As you’d expect from us and our long-standing burblings against various Age personalities, three things stood out: first, The Hamster Wheel was praised for its “ruthless pursuit of shoddy on-line journalism”. Well yes, but didn’t The Chaser name the Schembri Awards after Green Guide writer and notorious on-line bullshit artist Jim Schembri? Was this latest comment a swipe at Schembri by a fellow Green Guide writer, or actually written by Schembri (who did contribute to the Green Guide‘s “Year in TV” special) in an attempt to shore up his dubious “they were supporting me” claims? Just fire him already.
Second, Angry Boys was one of the top 10 shows of the year. Uh, okay, whatever. You might want to make a better claim for greatness than saying Gran “was a monster we couldn’t quite believe, yet couldn’t take our eyes from” then point out in the very next line that “audiences seemed unprepared to invest in all 12 episodes” though.
As for “the conclusion that several vocal critics arrived at – that [falling ratings] somehow turned the whole enterprise into a wasteful flop – is risable” – no, the endless knob and gay jokes made it a wasteful flop. And the pointless, laughless surfer character. And making “pissing on things” into a running gag. And trying to making S.Mouse’s “Grandmother-fucker” into a real-life novelty hit. And S.Mouse in general. And not actually having any actual storylines for any of the characters despite running for twelve long weeks. And we could go on.

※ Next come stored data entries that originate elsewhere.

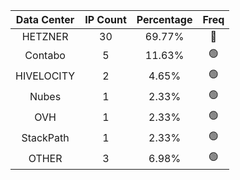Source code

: | Data Center | IP Count | Percentage | Freq |
|:------------:|:--------:|:-----------:|:-----:|
| HETZNER | 30 | 69.77% | 🔴 |
| Contabo | 5 | 11.63% | 🟢 |
| HIVELOCITY | 2 | 4.65% | 🟢 |
| Nubes | 1 | 2.33% | 🟢 |
| OVH | 1 | 2.33% | 🟢 |
| StackPath | 1 | 2.33% | 🟢 |
| OTHER | 3 | 6.98% | 🟢 |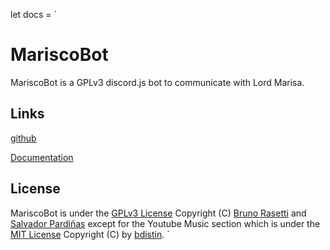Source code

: let docs = `
# MariscoBot
MariscoBot is a GPLv3 discord.js bot to communicate with Lord Marisa.

## Links
[github](https://github.com/ForrosInc/MariscoBot)

[Documentation](https://github.com/ForrosInc/MariscoBot/wiki)

## License
MariscoBot is under the [GPLv3 License](LICENSE/GPLv3.license.txt) Copyright (C) [Bruno Rasetti](https://github.com/IdateOrca) and [Salvador Pardiñas](https://github.com/salvadorp2001) except for the Youtube Music section which is under the [MIT License](LICENSE/MIT.license.txt) Copyright (C) by [bdistin](https://github.com/bdistin).
`
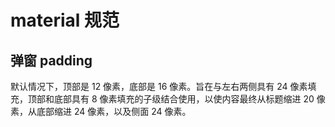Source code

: # material 规范

## 弹窗 padding

默认情况下，顶部是 12 像素，底部是 16 像素。旨在与左右两侧具有 24 像素填充，顶部和底部具有 8 像素填充的子级结合使用，以使内容最终从标题缩进 20 像素，从底部缩进 24 像素，以及侧面 24 像素。

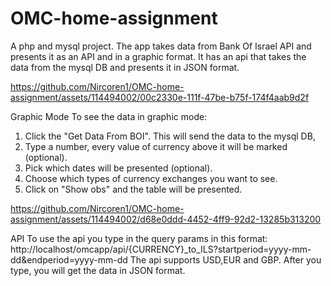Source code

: # OMC-home-assignment

A php and mysql project. 
The app takes data from Bank Of Israel API and presents it as an API and in a graphic format.
It has an api that takes the data from the mysql DB and presents it in JSON format.



https://github.com/Nircoren1/OMC-home-assignment/assets/114494002/00c2330e-111f-47be-b75f-174f4aab9d2f



Graphic Mode
To see the data in graphic mode:
1. Click the "Get Data From BOI". This will send the data to the mysql DB,
2. Type a number, every value of currency above it will be marked (optional).
3. Pick which dates will be presented (optional).
4. Choose which types of currency exchanges you want to see.
5. Click on "Show obs" and the table will be presented.


https://github.com/Nircoren1/OMC-home-assignment/assets/114494002/d68e0ddd-4452-4ff9-92d2-13285b313200


API
To use the api you type in the query params in this format: http://localhost/omcapp/api/{CURRENCY}_to_ILS?startperiod=yyyy-mm-dd&endperiod=yyyy-mm-dd
The api supports USD,EUR and GBP. After you type, you will get the data in JSON format.

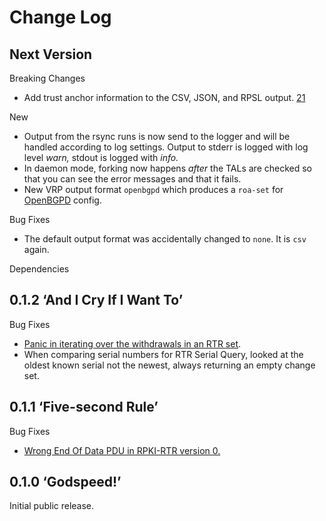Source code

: # Change Log

## Next Version

Breaking Changes

* Add trust anchor information to the CSV, JSON, and RPSL output. [21]

New

* Output from the rsync runs is now send to the logger and will be handled
  according to log settings. Output to stderr is logged with log level
  _warn,_ stdout is logged with _info._
* In daemon mode, forking now happens _after_ the TALs are checked so that
  you can see the error messages and that it fails.
* New VRP output format `openbgpd` which produces a `roa-set` for
  [OpenBGPD](http://www.openbgpd.org/) config.

Bug Fixes

* The default output format was accidentally changed to `none`. It is
  `csv` again.

Dependencies

[21]: https://github.com/NLnetLabs/routinator/pull/21


## 0.1.2 ‘And I Cry If I Want To’

Bug Fixes

* [Panic in iterating over the withdrawals in an RTR set][17].
* When comparing serial numbers for RTR Serial Query, looked at the oldest
  known serial not the newest, always returning an empty change set.

[17]: https://github.com/NLnetLabs/routinator/issues/17


## 0.1.1 ‘Five-second Rule’

Bug Fixes

* [Wrong End Of Data PDU in RPKI-RTR version 0.][15]

[15]: https://github.com/NLnetLabs/routinator/issues/15


## 0.1.0 ‘Godspeed!’

Initial public release.

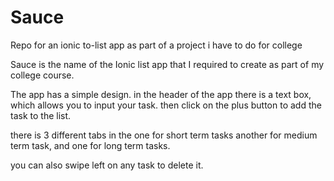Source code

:# Sauce
Repo for an ionic to-list app as part of a project i have to do for college

Sauce is the name of the Ionic list app that I required to create as part of my college course.

The app has a simple design.
in the header of the app there is a text box, which allows you to input your task.
then click on the plus button to add the task to the list.

there is 3 different tabs in the one for short term tasks another for medium term task,
and one for long term tasks.

you can also swipe left on any task to delete it.
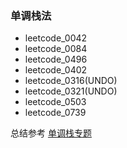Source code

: ### 单调栈法
- leetcode_0042
- leetcode_0084
- leetcode_0496
- leetcode_0402
- leetcode_0316(UNDO)
- leetcode_0321(UNDO)
- leetcode_0503
- leetcode_0739

总结参考 [单调栈专题](https://www.bilibili.com/video/BV1MA411T7YR?from=search&seid=12857983768183582648&spm_id_from=333.337.0.0)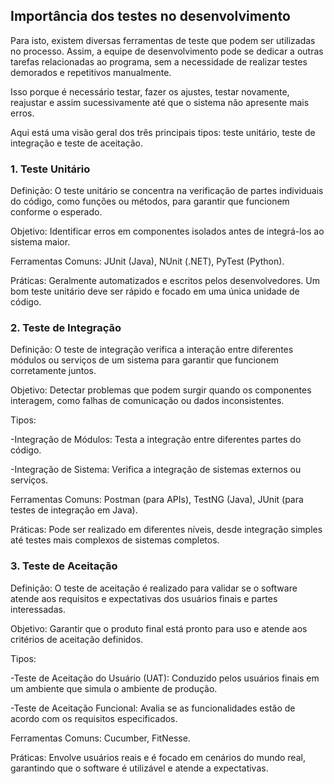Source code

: ## Importância dos testes no desenvolvimento

 Para isto, existem diversas ferramentas de teste que podem ser utilizadas no processo. Assim, a equipe de desenvolvimento pode se dedicar a outras tarefas relacionadas ao programa, sem a necessidade de realizar testes demorados e repetitivos manualmente. 

 Isso porque é necessário testar, fazer os ajustes, testar novamente, reajustar e assim sucessivamente até que o sistema não apresente mais erros.

Aqui está uma visão geral dos três principais tipos: teste unitário, teste de integração e teste de aceitação.
### 1. Teste Unitário
 Definição: O teste unitário se concentra na verificação de partes individuais do código, como funções ou métodos, para garantir que funcionem conforme o esperado.

 Objetivo: Identificar erros em componentes isolados antes de integrá-los ao sistema maior.

 Ferramentas Comuns: JUnit (Java), NUnit (.NET), PyTest (Python).

 Práticas: Geralmente automatizados e escritos pelos desenvolvedores. Um bom teste unitário deve ser rápido e focado em uma única unidade de código.
### 2. Teste de Integração
 Definição: O teste de integração verifica a interação entre diferentes módulos ou serviços de um sistema para garantir que funcionem corretamente juntos.

 Objetivo: Detectar problemas que podem surgir quando os componentes interagem, como falhas de comunicação ou dados inconsistentes.

Tipos:

 -Integração de Módulos: Testa a integração entre diferentes partes do código.
 
 -Integração de Sistema: Verifica a integração de sistemas externos ou serviços.

 Ferramentas Comuns: Postman (para APIs), TestNG (Java), JUnit (para testes de integração em Java).

Práticas: Pode ser realizado em diferentes níveis, desde integração simples até testes mais complexos de sistemas completos.
### 3. Teste de Aceitação
 Definição: O teste de aceitação é realizado para validar se o software atende aos requisitos e expectativas dos usuários finais e partes interessadas.
 
 Objetivo: Garantir que o produto final está pronto para uso e atende aos critérios de aceitação definidos.

Tipos:

 -Teste de Aceitação do Usuário (UAT): Conduzido pelos usuários finais em um ambiente que simula o ambiente de produção.

 -Teste de Aceitação Funcional: Avalia se as funcionalidades estão de acordo com os requisitos especificados.

 Ferramentas Comuns: Cucumber, FitNesse.

 Práticas: Envolve usuários reais e é focado em cenários do mundo real, garantindo que o software é utilizável e atende a expectativas.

[In actually funny Angry Boys news, this article from the Telegraph about his US push is gold, especially this:
Mainstream press reviews for the series, including responses to blacked-up character S.Mouse, are expected in the coming weeks.
Regardless of the response, Lilley’s ability to make such strong inroads into the tough US market should be heralded as a brilliant achievement.
“Regardless of the response” you say. Wow, that almost sounds like you expect a racist shitstorm followed by a near total collapse in the ratings… kinda like what happened here. And we’re just going to herald as a “brilliant achievement” someone’s ability to sell shows to America now? The actual quality of the show itself doesn’t count?]
Finally, they couldn’t leave Laid out of it, could they? Of course it was one of their favourite shows of 2011 – Hardy worked for them for years! Not that they mentioned that, of course, despite sniping at other shows’ “bloated self-promotion”. How many positive reviews did the Green Guide give Laid again? Seven? Eight? Plus a cover story? For a show that only ran six weeks?
Oh well, at least this particular gush-job said that Laid was “refreshingly difficult to categorise” – because it sure as shit wasn’t funny – and that “season one ended on a brutal cliffhanger, so hurry up already”… except that the press release for Laid 2 (you know, the one everyone at the Green Guide received months ago) listed the new seasons cast and THE LOVE INTEREST FROM THE FIRST SERIES WHO HAD THE POTENTIALLY FATAL ROOT WITH ROO IS STILL IN IT. So, uh, he’s not dead. Unless he’s a fucking ghost, which is the kind of twee bullshit you’d expect from this series really.
Either way, the fact remains: why is the Green Guide talking up a “brutal cliffhanger” when they – or anyone who looks up Laid on IMDB – already knows how it pans out? Unless, you know, they’re just trying to drum up interest in a mate’s poorly rating show. Again.
Our seemingly pointless griping here is the story behind this year’s Tumbleweed Awards. When the mainstream media in this country is quick to praise obviously sub-standard programs for reasons clearly unrelated to the actual quality of the program itself, we need an award designed to point out that yes, you were right the first time: much of this supposedly “much-loved” and “critically-acclaimed” comedy is just plain crap.